For every record below, write out an exact copy.

Material for this task:
━━━━━━━━
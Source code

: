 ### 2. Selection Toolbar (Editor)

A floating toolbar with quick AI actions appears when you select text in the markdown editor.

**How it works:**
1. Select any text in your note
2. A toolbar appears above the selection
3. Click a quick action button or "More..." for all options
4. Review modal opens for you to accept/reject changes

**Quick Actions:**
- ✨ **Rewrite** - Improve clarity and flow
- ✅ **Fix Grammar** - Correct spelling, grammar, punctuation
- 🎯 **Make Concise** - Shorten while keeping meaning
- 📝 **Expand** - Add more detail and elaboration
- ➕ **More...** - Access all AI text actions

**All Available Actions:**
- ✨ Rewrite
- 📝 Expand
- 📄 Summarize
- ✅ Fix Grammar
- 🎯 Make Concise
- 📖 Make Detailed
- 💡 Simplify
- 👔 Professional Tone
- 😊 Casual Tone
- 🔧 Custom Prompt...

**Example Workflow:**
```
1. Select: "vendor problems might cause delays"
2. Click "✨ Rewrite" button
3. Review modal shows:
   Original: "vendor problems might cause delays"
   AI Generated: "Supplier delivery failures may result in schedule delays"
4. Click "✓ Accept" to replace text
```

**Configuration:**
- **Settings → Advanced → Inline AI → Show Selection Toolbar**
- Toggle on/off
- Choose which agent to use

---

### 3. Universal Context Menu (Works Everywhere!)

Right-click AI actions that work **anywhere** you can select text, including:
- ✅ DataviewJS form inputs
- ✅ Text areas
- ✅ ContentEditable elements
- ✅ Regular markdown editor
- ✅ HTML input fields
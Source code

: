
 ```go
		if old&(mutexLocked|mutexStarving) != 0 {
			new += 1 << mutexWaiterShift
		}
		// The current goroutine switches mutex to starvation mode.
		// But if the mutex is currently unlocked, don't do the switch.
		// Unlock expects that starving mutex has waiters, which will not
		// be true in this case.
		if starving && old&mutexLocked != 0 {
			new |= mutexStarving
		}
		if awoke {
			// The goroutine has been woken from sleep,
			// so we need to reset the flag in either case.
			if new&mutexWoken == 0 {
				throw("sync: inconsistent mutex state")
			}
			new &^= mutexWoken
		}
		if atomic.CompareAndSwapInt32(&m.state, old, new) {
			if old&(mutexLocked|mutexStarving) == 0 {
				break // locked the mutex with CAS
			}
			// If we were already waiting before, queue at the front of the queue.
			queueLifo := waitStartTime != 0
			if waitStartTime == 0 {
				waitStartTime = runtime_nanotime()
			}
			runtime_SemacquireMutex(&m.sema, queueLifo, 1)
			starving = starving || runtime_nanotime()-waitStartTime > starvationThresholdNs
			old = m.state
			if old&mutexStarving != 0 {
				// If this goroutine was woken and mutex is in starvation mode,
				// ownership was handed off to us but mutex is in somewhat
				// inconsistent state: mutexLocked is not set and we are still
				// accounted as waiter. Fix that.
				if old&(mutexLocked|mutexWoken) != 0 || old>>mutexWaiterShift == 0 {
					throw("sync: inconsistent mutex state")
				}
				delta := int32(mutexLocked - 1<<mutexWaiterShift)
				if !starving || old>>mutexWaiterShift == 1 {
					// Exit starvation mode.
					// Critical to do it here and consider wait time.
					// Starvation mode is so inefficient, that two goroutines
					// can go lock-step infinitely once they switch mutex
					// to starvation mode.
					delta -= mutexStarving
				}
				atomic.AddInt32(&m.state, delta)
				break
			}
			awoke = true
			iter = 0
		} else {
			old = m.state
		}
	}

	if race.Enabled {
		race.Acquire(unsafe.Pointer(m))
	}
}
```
━━━━━━━━
Exercise response:
Source code

: ### 2. Selection Toolbar (Editor)

A floating toolbar with quick AI actions appears when you select text in the markdown editor.

**How it works:**
1. Select any text in your note
2. A toolbar appears above the selection
3. Click a quick action button or "More..." for all options
4. Review modal opens for you to accept/reject changes

**Quick Actions:**
- ✨ **Rewrite** - Improve clarity and flow
- ✅ **Fix Grammar** - Correct spelling, grammar, punctuation
- 🎯 **Make Concise** - Shorten while keeping meaning
- 📝 **Expand** - Add more detail and elaboration
- ➕ **More...** - Access all AI text actions

**All Available Actions:**
- ✨ Rewrite
- 📝 Expand
- 📄 Summarize
- ✅ Fix Grammar
- 🎯 Make Concise
- 📖 Make Detailed
- 💡 Simplify
- 👔 Professional Tone
- 😊 Casual Tone
- 🔧 Custom Prompt...

**Example Workflow:**
```
1. Select: "vendor problems might cause delays"
2. Click "✨ Rewrite" button
3. Review modal shows:
   Original: "vendor problems might cause delays"
   AI Generated: "Supplier delivery failures may result in schedule delays"
4. Click "✓ Accept" to replace text
```

**Configuration:**
- **Settings → Advanced → Inline AI → Show Selection Toolbar**
- Toggle on/off
- Choose which agent to use

---

### 3. Universal Context Menu (Works Everywhere!)

Right-click AI actions that work **anywhere** you can select text, including:
- ✅ DataviewJS form inputs
- ✅ Text areas
- ✅ ContentEditable elements
- ✅ Regular markdown editor
- ✅ HTML input fields
Source code

:
 ```go
		if old&(mutexLocked|mutexStarving) != 0 {
			new += 1 << mutexWaiterShift
		}
		// The current goroutine switches mutex to starvation mode.
		// But if the mutex is currently unlocked, don't do the switch.
		// Unlock expects that starving mutex has waiters, which will not
		// be true in this case.
		if starving && old&mutexLocked != 0 {
			new |= mutexStarving
		}
		if awoke {
			// The goroutine has been woken from sleep,
			// so we need to reset the flag in either case.
			if new&mutexWoken == 0 {
				throw("sync: inconsistent mutex state")
			}
			new &^= mutexWoken
		}
		if atomic.CompareAndSwapInt32(&m.state, old, new) {
			if old&(mutexLocked|mutexStarving) == 0 {
				break // locked the mutex with CAS
			}
			// If we were already waiting before, queue at the front of the queue.
			queueLifo := waitStartTime != 0
			if waitStartTime == 0 {
				waitStartTime = runtime_nanotime()
			}
			runtime_SemacquireMutex(&m.sema, queueLifo, 1)
			starving = starving || runtime_nanotime()-waitStartTime > starvationThresholdNs
			old = m.state
			if old&mutexStarving != 0 {
				// If this goroutine was woken and mutex is in starvation mode,
				// ownership was handed off to us but mutex is in somewhat
				// inconsistent state: mutexLocked is not set and we are still
				// accounted as waiter. Fix that.
				if old&(mutexLocked|mutexWoken) != 0 || old>>mutexWaiterShift == 0 {
					throw("sync: inconsistent mutex state")
				}
				delta := int32(mutexLocked - 1<<mutexWaiterShift)
				if !starving || old>>mutexWaiterShift == 1 {
					// Exit starvation mode.
					// Critical to do it here and consider wait time.
					// Starvation mode is so inefficient, that two goroutines
					// can go lock-step infinitely once they switch mutex
					// to starvation mode.
					delta -= mutexStarving
				}
				atomic.AddInt32(&m.state, delta)
				break
			}
			awoke = true
			iter = 0
		} else {
			old = m.state
		}
	}

	if race.Enabled {
		race.Acquire(unsafe.Pointer(m))
	}
}
```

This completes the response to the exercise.